ACTION ITEM: Report every line of the data where the string "Aleo" appears.

Source texts of formatted documents:
((
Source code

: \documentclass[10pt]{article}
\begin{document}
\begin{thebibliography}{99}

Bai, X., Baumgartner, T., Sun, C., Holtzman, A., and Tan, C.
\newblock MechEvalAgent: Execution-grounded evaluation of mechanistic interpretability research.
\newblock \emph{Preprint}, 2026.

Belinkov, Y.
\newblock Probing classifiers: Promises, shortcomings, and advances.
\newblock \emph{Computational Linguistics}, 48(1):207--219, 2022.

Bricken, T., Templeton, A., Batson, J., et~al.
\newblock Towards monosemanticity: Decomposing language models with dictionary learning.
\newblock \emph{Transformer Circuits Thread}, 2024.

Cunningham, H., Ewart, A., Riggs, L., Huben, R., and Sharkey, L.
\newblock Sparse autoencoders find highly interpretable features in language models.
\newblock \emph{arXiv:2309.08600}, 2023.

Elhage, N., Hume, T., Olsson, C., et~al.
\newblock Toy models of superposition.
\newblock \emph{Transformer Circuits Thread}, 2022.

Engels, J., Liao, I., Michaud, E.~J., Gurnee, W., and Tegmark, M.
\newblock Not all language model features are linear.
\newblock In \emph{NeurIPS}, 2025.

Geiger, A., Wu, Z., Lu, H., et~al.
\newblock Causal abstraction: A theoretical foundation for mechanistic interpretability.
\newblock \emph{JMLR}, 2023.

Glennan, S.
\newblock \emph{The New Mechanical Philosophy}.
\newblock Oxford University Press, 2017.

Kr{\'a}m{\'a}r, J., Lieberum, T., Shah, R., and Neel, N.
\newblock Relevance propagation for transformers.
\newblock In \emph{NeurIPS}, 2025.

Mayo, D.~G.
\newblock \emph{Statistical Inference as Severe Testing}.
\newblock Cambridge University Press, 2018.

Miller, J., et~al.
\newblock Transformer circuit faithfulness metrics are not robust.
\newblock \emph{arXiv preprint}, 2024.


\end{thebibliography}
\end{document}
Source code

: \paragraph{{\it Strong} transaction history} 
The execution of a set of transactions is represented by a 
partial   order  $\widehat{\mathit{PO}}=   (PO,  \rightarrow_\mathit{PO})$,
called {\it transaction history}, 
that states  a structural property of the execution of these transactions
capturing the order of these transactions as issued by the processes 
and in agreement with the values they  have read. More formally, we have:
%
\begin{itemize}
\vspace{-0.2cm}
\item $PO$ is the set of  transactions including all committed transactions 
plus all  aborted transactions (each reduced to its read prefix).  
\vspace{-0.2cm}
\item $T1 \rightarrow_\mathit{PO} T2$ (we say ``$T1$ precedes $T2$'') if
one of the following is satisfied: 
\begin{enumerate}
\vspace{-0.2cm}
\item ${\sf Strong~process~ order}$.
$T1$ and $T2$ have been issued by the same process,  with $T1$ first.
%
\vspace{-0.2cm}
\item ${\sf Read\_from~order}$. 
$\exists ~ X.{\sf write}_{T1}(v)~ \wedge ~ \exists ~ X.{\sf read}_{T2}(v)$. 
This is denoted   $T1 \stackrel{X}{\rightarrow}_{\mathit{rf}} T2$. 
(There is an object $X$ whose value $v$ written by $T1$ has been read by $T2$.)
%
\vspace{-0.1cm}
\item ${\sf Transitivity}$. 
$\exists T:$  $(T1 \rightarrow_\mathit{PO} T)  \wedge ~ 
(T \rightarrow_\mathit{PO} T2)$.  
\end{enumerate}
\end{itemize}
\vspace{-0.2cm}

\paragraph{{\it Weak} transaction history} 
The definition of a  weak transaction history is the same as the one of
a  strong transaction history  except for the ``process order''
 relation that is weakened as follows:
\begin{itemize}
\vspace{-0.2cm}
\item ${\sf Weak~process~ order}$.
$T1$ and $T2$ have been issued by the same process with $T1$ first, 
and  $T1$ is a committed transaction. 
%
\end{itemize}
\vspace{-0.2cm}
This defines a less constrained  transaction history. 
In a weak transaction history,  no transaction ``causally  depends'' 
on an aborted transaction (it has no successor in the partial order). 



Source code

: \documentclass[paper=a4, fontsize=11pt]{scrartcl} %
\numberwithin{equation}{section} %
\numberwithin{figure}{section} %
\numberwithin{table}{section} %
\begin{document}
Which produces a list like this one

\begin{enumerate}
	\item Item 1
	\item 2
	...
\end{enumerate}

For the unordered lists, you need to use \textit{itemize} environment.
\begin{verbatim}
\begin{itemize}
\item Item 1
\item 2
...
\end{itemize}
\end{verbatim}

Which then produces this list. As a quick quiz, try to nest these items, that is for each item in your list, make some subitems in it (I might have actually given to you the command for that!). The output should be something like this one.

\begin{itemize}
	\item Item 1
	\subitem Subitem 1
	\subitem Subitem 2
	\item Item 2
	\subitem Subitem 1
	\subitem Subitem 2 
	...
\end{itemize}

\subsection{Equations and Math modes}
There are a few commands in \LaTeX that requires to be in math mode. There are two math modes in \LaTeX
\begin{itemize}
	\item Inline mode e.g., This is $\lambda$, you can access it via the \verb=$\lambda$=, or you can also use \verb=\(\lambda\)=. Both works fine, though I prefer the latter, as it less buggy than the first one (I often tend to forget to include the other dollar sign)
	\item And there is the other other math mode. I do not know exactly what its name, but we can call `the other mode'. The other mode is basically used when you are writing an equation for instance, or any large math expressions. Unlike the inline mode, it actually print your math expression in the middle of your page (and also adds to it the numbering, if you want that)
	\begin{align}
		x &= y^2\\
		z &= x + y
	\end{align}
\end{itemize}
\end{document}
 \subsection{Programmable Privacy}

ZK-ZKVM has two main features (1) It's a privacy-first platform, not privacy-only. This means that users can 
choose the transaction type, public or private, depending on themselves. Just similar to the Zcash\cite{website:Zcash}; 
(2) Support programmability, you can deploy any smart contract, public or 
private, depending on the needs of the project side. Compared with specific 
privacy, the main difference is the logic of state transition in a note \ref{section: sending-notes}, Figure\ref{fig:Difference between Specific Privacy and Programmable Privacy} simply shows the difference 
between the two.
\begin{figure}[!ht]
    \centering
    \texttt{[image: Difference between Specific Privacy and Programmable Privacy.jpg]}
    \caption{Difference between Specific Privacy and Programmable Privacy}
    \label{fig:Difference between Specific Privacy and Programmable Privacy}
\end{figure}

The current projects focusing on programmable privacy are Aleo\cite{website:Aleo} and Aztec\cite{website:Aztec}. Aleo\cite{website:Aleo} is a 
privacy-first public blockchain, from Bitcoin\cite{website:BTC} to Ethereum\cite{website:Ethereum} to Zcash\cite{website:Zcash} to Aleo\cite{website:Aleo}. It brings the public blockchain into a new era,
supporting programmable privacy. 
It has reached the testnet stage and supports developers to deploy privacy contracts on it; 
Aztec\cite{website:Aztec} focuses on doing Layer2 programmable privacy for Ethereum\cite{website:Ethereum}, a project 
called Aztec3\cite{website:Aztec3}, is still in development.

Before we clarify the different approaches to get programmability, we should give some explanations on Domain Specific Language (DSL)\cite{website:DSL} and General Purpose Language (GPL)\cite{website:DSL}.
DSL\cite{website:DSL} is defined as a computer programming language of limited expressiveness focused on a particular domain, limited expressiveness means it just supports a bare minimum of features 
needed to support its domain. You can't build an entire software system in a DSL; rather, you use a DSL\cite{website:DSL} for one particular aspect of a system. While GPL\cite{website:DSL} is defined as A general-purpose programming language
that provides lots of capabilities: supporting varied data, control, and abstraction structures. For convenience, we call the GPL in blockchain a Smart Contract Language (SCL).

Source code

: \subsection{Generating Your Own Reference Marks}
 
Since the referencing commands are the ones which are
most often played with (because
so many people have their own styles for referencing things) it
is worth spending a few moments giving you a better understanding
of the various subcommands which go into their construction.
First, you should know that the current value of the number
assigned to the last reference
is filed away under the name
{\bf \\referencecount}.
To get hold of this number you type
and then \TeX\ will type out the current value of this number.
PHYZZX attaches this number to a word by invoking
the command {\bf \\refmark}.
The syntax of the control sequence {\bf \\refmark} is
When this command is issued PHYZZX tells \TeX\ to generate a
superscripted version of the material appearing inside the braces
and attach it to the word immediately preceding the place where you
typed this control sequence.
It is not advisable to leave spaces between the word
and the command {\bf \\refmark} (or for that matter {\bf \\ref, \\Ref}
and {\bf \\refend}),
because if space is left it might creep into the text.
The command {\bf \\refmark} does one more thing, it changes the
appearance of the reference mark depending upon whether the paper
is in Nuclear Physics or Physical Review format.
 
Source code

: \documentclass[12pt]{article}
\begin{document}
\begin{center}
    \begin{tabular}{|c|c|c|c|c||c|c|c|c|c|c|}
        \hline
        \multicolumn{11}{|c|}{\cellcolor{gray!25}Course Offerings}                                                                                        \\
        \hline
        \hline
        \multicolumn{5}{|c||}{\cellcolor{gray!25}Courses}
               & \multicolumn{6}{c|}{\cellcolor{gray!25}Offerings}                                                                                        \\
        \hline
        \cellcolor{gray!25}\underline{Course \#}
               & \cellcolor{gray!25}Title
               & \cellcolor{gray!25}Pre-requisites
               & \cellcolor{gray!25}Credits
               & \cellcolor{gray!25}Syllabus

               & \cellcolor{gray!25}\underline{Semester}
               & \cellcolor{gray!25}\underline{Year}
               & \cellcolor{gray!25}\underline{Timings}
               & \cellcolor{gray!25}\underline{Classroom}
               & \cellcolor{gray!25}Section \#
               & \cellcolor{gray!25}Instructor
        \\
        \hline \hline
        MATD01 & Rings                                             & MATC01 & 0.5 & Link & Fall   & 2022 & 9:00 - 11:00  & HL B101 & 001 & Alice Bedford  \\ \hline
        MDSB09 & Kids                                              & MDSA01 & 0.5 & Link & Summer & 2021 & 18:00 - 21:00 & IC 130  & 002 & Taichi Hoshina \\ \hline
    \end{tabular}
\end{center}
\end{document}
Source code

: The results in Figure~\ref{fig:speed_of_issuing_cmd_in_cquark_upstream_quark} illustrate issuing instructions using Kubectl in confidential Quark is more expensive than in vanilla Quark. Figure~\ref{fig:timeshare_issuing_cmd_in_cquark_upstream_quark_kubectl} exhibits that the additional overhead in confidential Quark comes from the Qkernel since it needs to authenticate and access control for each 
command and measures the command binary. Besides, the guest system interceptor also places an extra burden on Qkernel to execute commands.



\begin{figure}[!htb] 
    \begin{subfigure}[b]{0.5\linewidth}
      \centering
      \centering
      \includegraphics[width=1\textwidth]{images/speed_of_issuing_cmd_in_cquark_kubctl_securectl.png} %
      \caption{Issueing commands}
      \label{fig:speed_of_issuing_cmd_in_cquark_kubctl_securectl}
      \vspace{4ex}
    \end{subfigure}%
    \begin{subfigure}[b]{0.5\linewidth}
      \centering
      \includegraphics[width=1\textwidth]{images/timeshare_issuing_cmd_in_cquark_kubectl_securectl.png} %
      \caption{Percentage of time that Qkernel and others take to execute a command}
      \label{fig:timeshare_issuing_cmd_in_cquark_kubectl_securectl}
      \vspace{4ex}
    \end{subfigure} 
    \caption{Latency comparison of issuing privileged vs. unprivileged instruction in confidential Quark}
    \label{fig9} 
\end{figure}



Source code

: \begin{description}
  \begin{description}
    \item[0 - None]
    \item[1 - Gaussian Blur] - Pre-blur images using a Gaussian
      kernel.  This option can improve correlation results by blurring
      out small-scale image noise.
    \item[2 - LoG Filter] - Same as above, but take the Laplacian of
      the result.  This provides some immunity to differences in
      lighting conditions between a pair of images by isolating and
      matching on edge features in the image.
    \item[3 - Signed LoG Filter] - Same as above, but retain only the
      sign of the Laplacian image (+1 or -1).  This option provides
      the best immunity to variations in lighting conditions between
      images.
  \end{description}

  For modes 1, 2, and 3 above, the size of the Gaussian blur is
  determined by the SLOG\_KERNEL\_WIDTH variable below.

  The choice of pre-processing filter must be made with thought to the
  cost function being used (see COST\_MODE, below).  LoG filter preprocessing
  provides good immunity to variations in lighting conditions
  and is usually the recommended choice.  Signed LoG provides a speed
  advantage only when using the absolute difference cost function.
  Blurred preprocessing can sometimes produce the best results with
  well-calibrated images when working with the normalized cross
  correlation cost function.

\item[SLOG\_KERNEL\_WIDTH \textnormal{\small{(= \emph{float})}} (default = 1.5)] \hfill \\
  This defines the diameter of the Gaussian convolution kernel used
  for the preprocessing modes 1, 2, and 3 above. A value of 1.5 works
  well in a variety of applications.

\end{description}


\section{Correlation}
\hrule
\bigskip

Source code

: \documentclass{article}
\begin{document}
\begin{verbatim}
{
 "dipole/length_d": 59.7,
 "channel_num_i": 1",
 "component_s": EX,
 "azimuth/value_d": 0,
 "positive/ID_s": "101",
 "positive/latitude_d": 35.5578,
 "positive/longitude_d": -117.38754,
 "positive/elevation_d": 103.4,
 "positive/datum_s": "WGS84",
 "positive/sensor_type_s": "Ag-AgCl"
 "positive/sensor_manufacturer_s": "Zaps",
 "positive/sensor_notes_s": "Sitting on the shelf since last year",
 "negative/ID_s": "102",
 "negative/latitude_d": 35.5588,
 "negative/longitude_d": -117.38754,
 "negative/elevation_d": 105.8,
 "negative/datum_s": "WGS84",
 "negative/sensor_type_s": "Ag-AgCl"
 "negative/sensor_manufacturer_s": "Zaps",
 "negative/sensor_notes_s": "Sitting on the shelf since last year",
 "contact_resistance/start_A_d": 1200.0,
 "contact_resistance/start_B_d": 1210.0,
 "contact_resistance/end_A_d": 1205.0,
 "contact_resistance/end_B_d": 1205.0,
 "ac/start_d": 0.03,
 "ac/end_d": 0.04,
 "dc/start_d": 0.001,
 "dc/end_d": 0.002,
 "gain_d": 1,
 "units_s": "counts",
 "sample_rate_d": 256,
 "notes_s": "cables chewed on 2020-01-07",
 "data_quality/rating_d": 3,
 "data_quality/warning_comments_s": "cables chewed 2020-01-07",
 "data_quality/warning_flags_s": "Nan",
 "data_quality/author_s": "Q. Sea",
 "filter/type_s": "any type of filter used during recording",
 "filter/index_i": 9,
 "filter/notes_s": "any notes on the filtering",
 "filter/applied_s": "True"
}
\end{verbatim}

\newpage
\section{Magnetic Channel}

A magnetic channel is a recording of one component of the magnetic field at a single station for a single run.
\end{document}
))
RESPONSE AREA:
The current projects focusing on programmable privacy are Aleo\cite{website:Aleo} and Aztec\cite{website:Aztec}. Aleo\cite{website:Aleo} is a 
privacy-first public blockchain, from Bitcoin\cite{website:BTC} to Ethereum\cite{website:Ethereum} to Zcash\cite{website:Zcash} to Aleo\cite{website:Aleo}. It brings the public blockchain into a new era,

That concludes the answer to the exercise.